Caution: Factorization Machine is supported from Hivemall v0.4 or later.
Data preparation
First of all, please create ratings
table described in this article.
use movielens;
SET hivevar:seed=31;
DROP TABLE ratings_fm;
CREATE TABLE ratings_fm
as
select
rowid() as rowid,
categorical_features(array("userid","movieid"), userid, movieid)
as features,
rating,
rand(${seed}) as rnd
from
ratings
CLUSTER BY rand(43); -- shuffle training input
select * from ratings_fm limit 2;
rowid | features | rating | rnd |
---|---|---|---|
1-383970 | ["userid#2244","movieid#1272"] | 5 | 0.33947035987020546 |
1-557913 | ["userid#3425","movieid#2791"] | 4 | 0.12344886396954391 |
-- use 80% for training
DROP TABLE training_fm;
CREATE TABLE training_fm
as
select * from ratings_fm
order by rnd DESC
limit 800000;
-- use 20% for testing
DROP TABLE testing_fm;
CREATE TABLE testing_fm
as
select * from ratings_fm
order by rnd ASC
limit 200209;
-- testing table for prediction
CREATE OR REPLACE VIEW testing_fm_exploded
as
select
rowid,
extract_feature(fv) as feature,
extract_weight(fv) as Xi,
rating
from
testing_fm t1 LATERAL VIEW explode(add_bias(features)) t2 as fv;
Caution: Don't forget to call add_bias
in the above query. No need to call add_bias
for preparing training data in Factorization Machines because it always considers it.
Training
Hyperparamters for Training
-- number of factors
set hivevar:factor=10;
-- maximum number of training iterations
set hivevar:iters=50;
Build a prediction model by Factorization Machine
drop table fm_model;
create table fm_model
as
select
feature,
avg(Wi) as Wi,
array_avg(Vif) as Vif
from (
select
train_fm(features, rating, "-factor ${factor} -iters ${iters} -eta 0.01")
as (feature, Wi, Vif)
from
training_fm
) t
group by feature;
Note: setting eta option is optional. However, setting -eta 0.01
usually works well.
Usage of train_fm
You can get usages of train_fm
by giving -help
option as follows:
select
train_fm(features, rating, "-help") as (feature, Wi, Vif)
from
training_fm
usage: train_fm(array<string> x, double y [, const string options]) -
Returns a prediction value [-adareg] [-c] [-cv_rate <arg>]
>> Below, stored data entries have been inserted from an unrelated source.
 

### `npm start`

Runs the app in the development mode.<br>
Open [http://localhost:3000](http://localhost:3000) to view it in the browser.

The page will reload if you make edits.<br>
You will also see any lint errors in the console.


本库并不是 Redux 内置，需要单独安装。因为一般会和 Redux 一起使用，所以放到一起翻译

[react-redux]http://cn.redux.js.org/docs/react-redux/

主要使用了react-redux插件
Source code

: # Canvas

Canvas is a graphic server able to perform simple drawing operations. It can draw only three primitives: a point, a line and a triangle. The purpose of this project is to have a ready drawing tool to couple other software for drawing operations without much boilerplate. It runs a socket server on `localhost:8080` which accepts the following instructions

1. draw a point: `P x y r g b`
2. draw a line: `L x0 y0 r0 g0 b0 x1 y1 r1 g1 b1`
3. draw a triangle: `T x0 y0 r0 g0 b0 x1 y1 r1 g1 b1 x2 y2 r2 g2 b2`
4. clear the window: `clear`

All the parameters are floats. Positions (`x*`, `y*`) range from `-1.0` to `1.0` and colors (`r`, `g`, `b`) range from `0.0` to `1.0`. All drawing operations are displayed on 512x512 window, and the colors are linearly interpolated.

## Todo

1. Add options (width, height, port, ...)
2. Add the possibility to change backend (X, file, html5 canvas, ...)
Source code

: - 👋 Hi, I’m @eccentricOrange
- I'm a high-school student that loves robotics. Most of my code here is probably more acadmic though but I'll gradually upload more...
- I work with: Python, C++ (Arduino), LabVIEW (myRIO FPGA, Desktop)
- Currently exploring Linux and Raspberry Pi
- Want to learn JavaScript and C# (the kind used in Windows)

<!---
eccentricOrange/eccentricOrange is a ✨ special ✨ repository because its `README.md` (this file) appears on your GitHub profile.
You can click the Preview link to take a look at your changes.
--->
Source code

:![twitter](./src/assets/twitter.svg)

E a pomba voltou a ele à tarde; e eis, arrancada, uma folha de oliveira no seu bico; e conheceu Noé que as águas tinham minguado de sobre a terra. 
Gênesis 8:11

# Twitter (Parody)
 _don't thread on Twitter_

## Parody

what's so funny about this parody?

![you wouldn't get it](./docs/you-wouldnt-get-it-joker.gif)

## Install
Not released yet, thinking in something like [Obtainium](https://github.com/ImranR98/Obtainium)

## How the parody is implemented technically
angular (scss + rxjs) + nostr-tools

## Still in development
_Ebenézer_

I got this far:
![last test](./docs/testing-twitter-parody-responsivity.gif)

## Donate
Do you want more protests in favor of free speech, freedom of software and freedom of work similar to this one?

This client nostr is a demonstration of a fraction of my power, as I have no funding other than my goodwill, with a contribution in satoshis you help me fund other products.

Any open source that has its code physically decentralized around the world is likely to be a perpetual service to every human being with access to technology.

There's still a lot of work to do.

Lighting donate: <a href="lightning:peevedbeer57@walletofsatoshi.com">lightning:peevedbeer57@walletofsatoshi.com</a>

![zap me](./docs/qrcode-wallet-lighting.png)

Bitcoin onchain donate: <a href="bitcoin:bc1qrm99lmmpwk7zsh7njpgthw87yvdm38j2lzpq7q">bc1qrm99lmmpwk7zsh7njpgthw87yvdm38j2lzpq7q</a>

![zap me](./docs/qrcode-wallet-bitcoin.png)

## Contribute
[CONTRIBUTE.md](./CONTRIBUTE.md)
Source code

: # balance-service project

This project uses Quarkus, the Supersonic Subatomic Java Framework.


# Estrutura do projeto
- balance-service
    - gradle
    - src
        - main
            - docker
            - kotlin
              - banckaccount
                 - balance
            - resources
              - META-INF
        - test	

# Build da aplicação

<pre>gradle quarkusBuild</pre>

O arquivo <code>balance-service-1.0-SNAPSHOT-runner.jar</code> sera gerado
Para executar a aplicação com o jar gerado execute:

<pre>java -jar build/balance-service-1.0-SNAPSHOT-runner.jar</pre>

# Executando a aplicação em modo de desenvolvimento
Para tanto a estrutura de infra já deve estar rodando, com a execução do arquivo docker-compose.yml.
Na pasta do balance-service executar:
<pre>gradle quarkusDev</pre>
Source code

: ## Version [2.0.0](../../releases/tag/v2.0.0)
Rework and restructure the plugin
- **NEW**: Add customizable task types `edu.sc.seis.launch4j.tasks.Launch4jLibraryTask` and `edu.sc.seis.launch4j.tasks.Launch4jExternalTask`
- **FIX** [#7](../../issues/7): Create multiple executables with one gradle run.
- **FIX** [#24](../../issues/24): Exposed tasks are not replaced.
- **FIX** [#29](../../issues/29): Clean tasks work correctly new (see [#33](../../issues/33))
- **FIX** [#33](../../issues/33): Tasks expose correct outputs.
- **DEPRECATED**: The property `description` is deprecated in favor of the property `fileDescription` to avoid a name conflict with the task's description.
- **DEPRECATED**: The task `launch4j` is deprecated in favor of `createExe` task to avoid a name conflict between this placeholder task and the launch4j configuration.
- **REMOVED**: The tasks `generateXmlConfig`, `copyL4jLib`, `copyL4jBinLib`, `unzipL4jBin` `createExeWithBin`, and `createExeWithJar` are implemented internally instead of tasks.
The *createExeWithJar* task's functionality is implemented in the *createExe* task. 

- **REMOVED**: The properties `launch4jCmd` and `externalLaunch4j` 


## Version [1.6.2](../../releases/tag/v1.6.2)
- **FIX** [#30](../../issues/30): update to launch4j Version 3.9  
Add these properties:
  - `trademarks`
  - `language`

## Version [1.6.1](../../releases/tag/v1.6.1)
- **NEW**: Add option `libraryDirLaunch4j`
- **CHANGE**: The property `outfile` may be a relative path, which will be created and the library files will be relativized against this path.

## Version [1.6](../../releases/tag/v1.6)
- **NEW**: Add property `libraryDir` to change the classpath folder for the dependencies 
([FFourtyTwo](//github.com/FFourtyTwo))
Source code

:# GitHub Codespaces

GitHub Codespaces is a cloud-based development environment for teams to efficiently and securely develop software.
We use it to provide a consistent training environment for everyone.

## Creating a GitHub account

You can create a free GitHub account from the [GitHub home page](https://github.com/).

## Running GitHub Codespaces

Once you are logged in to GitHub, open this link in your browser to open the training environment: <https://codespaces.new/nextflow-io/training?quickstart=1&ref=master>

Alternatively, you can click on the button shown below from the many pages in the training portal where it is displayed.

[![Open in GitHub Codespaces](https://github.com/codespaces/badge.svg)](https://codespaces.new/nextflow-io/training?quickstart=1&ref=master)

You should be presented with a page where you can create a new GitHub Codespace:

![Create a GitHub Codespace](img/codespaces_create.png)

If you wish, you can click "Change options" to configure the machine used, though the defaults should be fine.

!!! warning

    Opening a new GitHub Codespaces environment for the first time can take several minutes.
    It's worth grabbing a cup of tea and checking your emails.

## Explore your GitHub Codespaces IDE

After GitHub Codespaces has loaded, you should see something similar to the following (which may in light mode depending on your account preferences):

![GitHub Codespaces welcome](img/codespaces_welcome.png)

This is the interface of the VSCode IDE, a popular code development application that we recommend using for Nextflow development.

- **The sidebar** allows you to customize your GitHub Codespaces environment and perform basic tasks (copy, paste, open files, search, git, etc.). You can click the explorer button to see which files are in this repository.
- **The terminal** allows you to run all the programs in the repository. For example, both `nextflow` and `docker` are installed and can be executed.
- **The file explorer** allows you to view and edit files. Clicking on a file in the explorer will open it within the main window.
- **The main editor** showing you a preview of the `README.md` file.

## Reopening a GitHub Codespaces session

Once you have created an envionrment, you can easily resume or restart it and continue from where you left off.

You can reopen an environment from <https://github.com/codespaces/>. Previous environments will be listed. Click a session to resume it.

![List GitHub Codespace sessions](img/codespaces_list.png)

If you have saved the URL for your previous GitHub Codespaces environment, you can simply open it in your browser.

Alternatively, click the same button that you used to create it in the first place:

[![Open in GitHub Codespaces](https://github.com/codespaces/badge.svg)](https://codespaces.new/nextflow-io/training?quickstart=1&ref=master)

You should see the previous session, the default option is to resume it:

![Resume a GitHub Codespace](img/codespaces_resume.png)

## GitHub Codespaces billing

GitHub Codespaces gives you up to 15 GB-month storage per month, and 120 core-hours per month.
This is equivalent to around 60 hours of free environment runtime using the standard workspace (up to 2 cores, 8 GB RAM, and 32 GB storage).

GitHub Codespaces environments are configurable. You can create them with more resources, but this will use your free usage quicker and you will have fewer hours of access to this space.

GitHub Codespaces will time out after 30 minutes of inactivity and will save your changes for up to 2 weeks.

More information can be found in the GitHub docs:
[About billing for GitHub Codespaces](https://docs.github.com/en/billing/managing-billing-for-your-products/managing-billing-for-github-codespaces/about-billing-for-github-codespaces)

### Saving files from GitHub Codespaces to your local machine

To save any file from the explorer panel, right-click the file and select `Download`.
[-disable_cv] [-eta <arg>] [-eta0 <arg>] [-f <arg>] [-help]
[-init_v <arg>] [-int_feature] [-iters <arg>] [-lambda <arg>] [-max
<arg>] [-maxval <arg>] [-min <arg>] [-min_init_stddev <arg>] [-p
<arg>] [-power_t <arg>] [-seed <arg>] [-sigma <arg>] [-t <arg>]
[-va_ratio <arg>] [-va_threshold <arg>]
-adareg,--adaptive_regularizaion Whether to enable adaptive
regularization [default:
OFF]
-c,--classification Act as classification
-cv_rate,--convergence_rate <arg> Threshold to determine
convergence [default: 0.005]
-disable_cv,--disable_cvtest Whether to disable
convergence check [default:
OFF]
-eta <arg> The initial learning rate
-eta0 <arg> The initial learning rate
[default 0.1]
-f,--factor <arg> The number of the latent
variables [default: 10]
-help Show function help
-init_v <arg> Initialization strategy of
matrix V [random, gaussian]
(default: random)
-int_feature,--feature_as_integer Parse a feature as integer
[default: OFF, ON if -p
option is specified]
-iters,--iterations <arg> The number of iterations
[default: 1]
-lambda,--lambda0 <arg> The initial lambda value for
regularization [default:
0.01]
-max,--max_target <arg> The maximum value of target
variable
-maxval,--max_init_value <arg> The maximum initial value in
the matrix V [default: 1.0]
-min,--min_target <arg> The minimum value of target
variable
-min_init_stddev <arg> The minimum standard
deviation of initial matrix
V [default: 0.1]
-p,--size_x <arg> The size of x
-power_t <arg> The exponent for inverse
scaling learning rate
[default 0.1]
-seed <arg> Seed value [default: -1
(random)]
-sigma <arg> The standard deviation for
initializing V [default:
0.1]
-t,--total_steps <arg> The total number of training
examples
-va_ratio,--validation_ratio <arg> Ratio of training data used
for validation [default:
0.05f]
-va_threshold,--validation_threshold <arg> Threshold to start
validation. At least N
training examples are used
before validation [default:
1000]
Prediction
-- workaround for a bug
-- https://issues.apache.org/jira/browse/HIVE-11051
set hive.mapjoin.optimized.hashtable=false;
drop table fm_predict;
create table fm_predict
as
select
t1.rowid,
fm_predict(p1.Wi, p1.Vif, t1.Xi) as predicted
from
testing_fm_exploded t1
LEFT OUTER JOIN fm_model p1 ON (t1.feature = p1.feature)
group by
t1.rowid;
Evaluation
select
mae(p.predicted, rating) as mae,
rmse(p.predicted, rating) as rmse
from
testing_fm as t
JOIN fm_predict as p on (t.rowid = p.rowid);
0.6736798239047873 (mae) 0.858938110314545 (rmse)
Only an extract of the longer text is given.